The committee was set up to suggest the next generation reforms for the Indian financial sector. It submitted the report in April 2008.

According to the official, these banks will be on the lines of six local area banks that were given licences by the RBI in 1996. A review committee formed in 2002 had opposed giving further licences, citing regulatory hurdles. Four of the six local area banks set up are still operational.

According to a RBI official, local area banks are likely to have a capital adequacy ratio higher than 15%, while it is 12% for scheduled commercial banks. Capital adequacy ratio or CAR is the ratio of capital fund to risk weighted assets expressed in percentage terms. CAR is the measure of a bank’s ability to withstand losses arising from sticky loans. The local area banks will have higher capital adequacy ratio to offset higher risk arising from being geographically focused.

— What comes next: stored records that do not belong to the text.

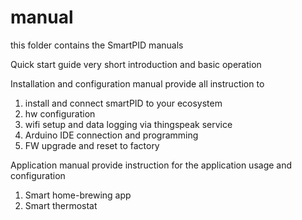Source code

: # manual

this folder contains the SmartPID manuals

Quick start guide
very short introduction and basic operation

Installation and configuration manual
provide all instruction to 
1. install and connect smartPID to your ecosystem 
2. hw configuration
3. wifi setup and data logging via thingspeak service 
4. Arduino IDE connection and programming
5. FW upgrade and reset to factory

Application manual
provide instruction for the application usage and configuration
1. Smart home-brewing app
2. Smart thermostat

If the finance ministry’s proposal to consider the local area banks on par with scheduled commercial banks is accepted, the oversight of these banks is likely to rest with the department of banking operations and development in RBI, unlike in the earlier scheme when the department of banking supervision in RBI was in charge of the banks.

But the head of a large public sector bank who asked not to be named pointed out that the business correspondents model being pursued by the RBI will give people access to credit and there is no need to resume the licensing of local area banks.